■ TASK TO CARRY OUT
Each record should be copied exactly, and none of them omitted.

SOURCE DATA section start

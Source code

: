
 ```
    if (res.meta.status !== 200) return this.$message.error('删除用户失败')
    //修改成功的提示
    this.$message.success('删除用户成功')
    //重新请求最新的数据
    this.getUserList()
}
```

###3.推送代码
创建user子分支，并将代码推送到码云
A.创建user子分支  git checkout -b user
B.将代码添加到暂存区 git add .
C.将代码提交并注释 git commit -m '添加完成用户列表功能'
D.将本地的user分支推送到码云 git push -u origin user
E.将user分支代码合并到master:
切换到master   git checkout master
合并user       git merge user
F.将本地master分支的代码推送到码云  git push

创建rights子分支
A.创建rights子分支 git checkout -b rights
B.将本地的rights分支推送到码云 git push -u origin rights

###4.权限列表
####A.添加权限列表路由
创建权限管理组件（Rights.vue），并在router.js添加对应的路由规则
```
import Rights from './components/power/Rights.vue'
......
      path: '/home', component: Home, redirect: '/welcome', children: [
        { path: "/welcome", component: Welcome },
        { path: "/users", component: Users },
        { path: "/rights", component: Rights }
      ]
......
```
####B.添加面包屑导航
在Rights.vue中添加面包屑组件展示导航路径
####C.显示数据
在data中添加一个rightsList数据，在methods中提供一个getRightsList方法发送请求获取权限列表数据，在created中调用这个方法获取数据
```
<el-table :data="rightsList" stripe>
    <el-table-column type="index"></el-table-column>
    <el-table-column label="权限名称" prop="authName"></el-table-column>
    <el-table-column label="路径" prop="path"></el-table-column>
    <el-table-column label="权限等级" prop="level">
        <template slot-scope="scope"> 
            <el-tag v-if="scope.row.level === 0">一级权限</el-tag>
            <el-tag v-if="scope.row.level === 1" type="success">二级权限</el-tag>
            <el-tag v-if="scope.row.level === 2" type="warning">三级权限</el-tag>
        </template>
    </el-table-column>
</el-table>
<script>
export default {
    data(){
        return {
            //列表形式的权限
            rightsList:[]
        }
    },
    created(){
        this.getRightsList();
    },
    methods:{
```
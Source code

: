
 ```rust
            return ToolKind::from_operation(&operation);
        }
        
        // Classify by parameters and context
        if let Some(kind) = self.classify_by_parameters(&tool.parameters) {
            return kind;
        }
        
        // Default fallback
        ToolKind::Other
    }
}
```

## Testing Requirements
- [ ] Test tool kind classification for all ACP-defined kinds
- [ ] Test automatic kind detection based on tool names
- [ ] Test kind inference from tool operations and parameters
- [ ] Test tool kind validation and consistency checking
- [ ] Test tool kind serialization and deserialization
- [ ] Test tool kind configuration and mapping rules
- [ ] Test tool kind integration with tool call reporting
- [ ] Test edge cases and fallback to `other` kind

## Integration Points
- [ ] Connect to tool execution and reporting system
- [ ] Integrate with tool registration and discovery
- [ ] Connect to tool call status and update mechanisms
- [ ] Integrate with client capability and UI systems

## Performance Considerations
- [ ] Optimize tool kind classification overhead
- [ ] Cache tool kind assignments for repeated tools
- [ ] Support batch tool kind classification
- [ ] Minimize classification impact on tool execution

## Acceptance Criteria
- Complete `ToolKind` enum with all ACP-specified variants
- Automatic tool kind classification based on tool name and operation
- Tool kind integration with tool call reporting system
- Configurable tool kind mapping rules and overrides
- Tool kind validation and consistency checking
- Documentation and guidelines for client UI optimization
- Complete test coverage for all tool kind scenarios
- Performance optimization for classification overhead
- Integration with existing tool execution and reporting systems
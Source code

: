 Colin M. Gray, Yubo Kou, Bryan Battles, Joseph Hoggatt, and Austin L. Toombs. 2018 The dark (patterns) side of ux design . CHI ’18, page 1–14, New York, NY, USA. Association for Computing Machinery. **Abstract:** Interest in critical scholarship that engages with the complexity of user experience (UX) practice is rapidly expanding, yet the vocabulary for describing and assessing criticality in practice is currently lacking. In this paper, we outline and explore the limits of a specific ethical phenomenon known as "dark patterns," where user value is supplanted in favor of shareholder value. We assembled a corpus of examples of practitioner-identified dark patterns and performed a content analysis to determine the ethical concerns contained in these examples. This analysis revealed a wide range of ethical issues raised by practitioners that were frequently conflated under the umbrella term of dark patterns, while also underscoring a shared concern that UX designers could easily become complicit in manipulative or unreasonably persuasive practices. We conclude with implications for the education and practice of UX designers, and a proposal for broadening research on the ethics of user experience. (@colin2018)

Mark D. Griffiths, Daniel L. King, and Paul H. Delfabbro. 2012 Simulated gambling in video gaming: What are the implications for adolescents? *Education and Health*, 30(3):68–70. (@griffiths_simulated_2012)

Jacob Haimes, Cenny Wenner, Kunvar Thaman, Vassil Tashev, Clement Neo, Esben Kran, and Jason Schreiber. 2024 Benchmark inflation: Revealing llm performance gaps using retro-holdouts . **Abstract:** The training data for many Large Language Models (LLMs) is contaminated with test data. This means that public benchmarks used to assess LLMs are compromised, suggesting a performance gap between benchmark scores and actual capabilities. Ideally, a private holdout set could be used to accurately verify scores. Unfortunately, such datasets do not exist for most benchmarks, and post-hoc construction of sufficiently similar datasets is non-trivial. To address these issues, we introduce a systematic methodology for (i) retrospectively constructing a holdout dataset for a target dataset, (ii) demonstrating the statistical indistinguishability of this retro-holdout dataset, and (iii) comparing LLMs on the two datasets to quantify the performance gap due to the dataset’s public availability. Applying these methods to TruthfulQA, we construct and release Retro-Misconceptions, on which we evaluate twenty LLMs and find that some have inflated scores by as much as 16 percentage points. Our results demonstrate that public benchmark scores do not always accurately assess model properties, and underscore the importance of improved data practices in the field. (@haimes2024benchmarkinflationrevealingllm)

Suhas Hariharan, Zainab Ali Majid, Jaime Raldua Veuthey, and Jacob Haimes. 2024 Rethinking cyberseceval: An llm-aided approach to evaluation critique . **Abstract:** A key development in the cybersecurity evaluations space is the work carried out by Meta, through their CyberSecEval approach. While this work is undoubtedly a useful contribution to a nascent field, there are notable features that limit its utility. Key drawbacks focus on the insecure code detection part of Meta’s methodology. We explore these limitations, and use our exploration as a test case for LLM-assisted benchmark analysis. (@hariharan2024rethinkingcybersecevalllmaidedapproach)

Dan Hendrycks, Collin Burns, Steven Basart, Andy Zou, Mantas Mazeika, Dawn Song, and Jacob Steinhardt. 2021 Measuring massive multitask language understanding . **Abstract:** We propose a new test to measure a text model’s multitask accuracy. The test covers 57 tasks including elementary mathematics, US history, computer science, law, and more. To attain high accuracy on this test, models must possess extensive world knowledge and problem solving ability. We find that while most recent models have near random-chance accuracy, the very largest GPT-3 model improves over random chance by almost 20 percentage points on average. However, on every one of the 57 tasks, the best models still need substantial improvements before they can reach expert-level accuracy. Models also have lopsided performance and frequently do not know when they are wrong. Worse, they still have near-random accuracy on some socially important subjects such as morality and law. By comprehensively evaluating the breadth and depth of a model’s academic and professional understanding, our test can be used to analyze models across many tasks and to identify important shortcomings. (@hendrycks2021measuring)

SOURCE DATA section end

■ SOLUTION TO THIS PROBLEM
Source code

:
 ```
    if (res.meta.status !== 200) return this.$message.error('删除用户失败')
    //修改成功的提示
    this.$message.success('删除用户成功')
    //重新请求最新的数据
    this.getUserList()
}
```

###3.推送代码
创建user子分支，并将代码推送到码云
A.创建user子分支  git checkout -b user
B.将代码添加到暂存区 git add .
C.将代码提交并注释 git commit -m '添加完成用户列表功能'
D.将本地的user分支推送到码云 git push -u origin user
E.将user分支代码合并到master:
切换到master   git checkout master
合并user       git merge user
F.将本地master分支的代码推送到码云  git push

创建rights子分支
A.创建rights子分支 git checkout -b rights
B.将本地的rights分支推送到码云 git push -u origin rights

###4.权限列表
####A.添加权限列表路由
创建权限管理组件（Rights.vue），并在router.js添加对应的路由规则
```
import Rights from './components/power/Rights.vue'
......
      path: '/home', component: Home, redirect: '/welcome', children: [
        { path: "/welcome", component: Welcome },
        { path: "/users", component: Users },
        { path: "/rights", component: Rights }
      ]
......
```
####B.添加面包屑导航
在Rights.vue中添加面包屑组件展示导航路径
####C.显示数据
在data中添加一个rightsList数据，在methods中提供一个getRightsList方法发送请求获取权限列表数据，在created中调用这个方法获取数据
```
<el-table :data="rightsList" stripe>
    <el-table-column type="index"></el-table-column>
    <el-table-column label="权限名称" prop="authName"></el-table-column>
    <el-table-column label="路径" prop="path"></el-table-column>
    <el-table-column label="权限等级" prop="level">
        <template slot-scope="scope"> 
            <el-tag v-if="scope.row.level === 0">一级权限</el-tag>
            <el-tag v-if="scope.row.level === 1" type="success">二级权限</el-tag>
            <el-tag v-if="scope.row.level === 2" type="warning">三级权限</el-tag>
        </template>
    </el-table-column>
</el-table>
<script>
export default {
    data(){
        return {
            //列表形式的权限
            rightsList:[]
        }
    },
    created(){
        this.getRightsList();
    },
    methods:{
```
Source code

:
 ```rust
            return ToolKind::from_operation(&operation);
        }
        
        // Classify by parameters and context
        if let Some(kind) = self.classify_by_parameters(&tool.parameters) {
            return kind;
        }
        
        // Default fallback
        ToolKind::Other
    }
}
```

## Testing Requirements
- [ ] Test tool kind classification for all ACP-defined kinds
- [ ] Test automatic kind detection based on tool names
- [ ] Test kind inference from tool operations and parameters
- [ ] Test tool kind validation and consistency checking
- [ ] Test tool kind serialization and deserialization
- [ ] Test tool kind configuration and mapping rules
- [ ] Test tool kind integration with tool call reporting
- [ ] Test edge cases and fallback to `other` kind

## Integration Points
- [ ] Connect to tool execution and reporting system
- [ ] Integrate with tool registration and discovery
- [ ] Connect to tool call status and update mechanisms
- [ ] Integrate with client capability and UI systems

## Performance Considerations
- [ ] Optimize tool kind classification overhead
- [ ] Cache tool kind assignments for repeated tools
- [ ] Support batch tool kind classification
- [ ] Minimize classification impact on tool execution

## Acceptance Criteria
- Complete `ToolKind` enum with all ACP-specified variants
- Automatic tool kind classification based on tool name and operation
- Tool kind integration with tool call reporting system
- Configurable tool kind mapping rules and overrides
- Tool kind validation and consistency checking
- Documentation and guidelines for client UI optimization
- Complete test coverage for all tool kind scenarios
- Performance optimization for classification overhead
- Integration with existing tool execution and reporting systems
Source code

: Colin M. Gray, Yubo Kou, Bryan Battles, Joseph Hoggatt, and Austin L. Toombs. 2018 The dark (patterns) side of ux design . CHI ’18, page 1–14, New York, NY, USA. Association for Computing Machinery. **Abstract:** Interest in critical scholarship that engages with the complexity of user experience (UX) practice is rapidly expanding, yet the vocabulary for describing and assessing criticality in practice is currently lacking. In this paper, we outline and explore the limits of a specific ethical phenomenon known as "dark patterns," where user value is supplanted in favor of shareholder value. We assembled a corpus of examples of practitioner-identified dark patterns and performed a content analysis to determine the ethical concerns contained in these examples. This analysis revealed a wide range of ethical issues raised by practitioners that were frequently conflated under the umbrella term of dark patterns, while also underscoring a shared concern that UX designers could easily become complicit in manipulative or unreasonably persuasive practices. We conclude with implications for the education and practice of UX designers, and a proposal for broadening research on the ethics of user experience. (@colin2018)

Mark D. Griffiths, Daniel L. King, and Paul H. Delfabbro. 2012 Simulated gambling in video gaming: What are the implications for adolescents? *Education and Health*, 30(3):68–70. (@griffiths_simulated_2012)

Jacob Haimes, Cenny Wenner, Kunvar Thaman, Vassil Tashev, Clement Neo, Esben Kran, and Jason Schreiber. 2024 Benchmark inflation: Revealing llm performance gaps using retro-holdouts . **Abstract:** The training data for many Large Language Models (LLMs) is contaminated with test data. This means that public benchmarks used to assess LLMs are compromised, suggesting a performance gap between benchmark scores and actual capabilities. Ideally, a private holdout set could be used to accurately verify scores. Unfortunately, such datasets do not exist for most benchmarks, and post-hoc construction of sufficiently similar datasets is non-trivial. To address these issues, we introduce a systematic methodology for (i) retrospectively constructing a holdout dataset for a target dataset, (ii) demonstrating the statistical indistinguishability of this retro-holdout dataset, and (iii) comparing LLMs on the two datasets to quantify the performance gap due to the dataset’s public availability. Applying these methods to TruthfulQA, we construct and release Retro-Misconceptions, on which we evaluate twenty LLMs and find that some have inflated scores by as much as 16 percentage points. Our results demonstrate that public benchmark scores do not always accurately assess model properties, and underscore the importance of improved data practices in the field. (@haimes2024benchmarkinflationrevealingllm)

Suhas Hariharan, Zainab Ali Majid, Jaime Raldua Veuthey, and Jacob Haimes. 2024 Rethinking cyberseceval: An llm-aided approach to evaluation critique . **Abstract:** A key development in the cybersecurity evaluations space is the work carried out by Meta, through their CyberSecEval approach. While this work is undoubtedly a useful contribution to a nascent field, there are notable features that limit its utility. Key drawbacks focus on the insecure code detection part of Meta’s methodology. We explore these limitations, and use our exploration as a test case for LLM-assisted benchmark analysis. (@hariharan2024rethinkingcybersecevalllmaidedapproach)

Dan Hendrycks, Collin Burns, Steven Basart, Andy Zou, Mantas Mazeika, Dawn Song, and Jacob Steinhardt. 2021 Measuring massive multitask language understanding . **Abstract:** We propose a new test to measure a text model’s multitask accuracy. The test covers 57 tasks including elementary mathematics, US history, computer science, law, and more. To attain high accuracy on this test, models must possess extensive world knowledge and problem solving ability. We find that while most recent models have near random-chance accuracy, the very largest GPT-3 model improves over random chance by almost 20 percentage points on average. However, on every one of the 57 tasks, the best models still need substantial improvements before they can reach expert-level accuracy. Models also have lopsided performance and frequently do not know when they are wrong. Worse, they still have near-random accuracy on some socially important subjects such as morality and law. By comprehensively evaluating the breadth and depth of a model’s academic and professional understanding, our test can be used to analyze models across many tasks and to identify important shortcomings. (@hendrycks2021measuring)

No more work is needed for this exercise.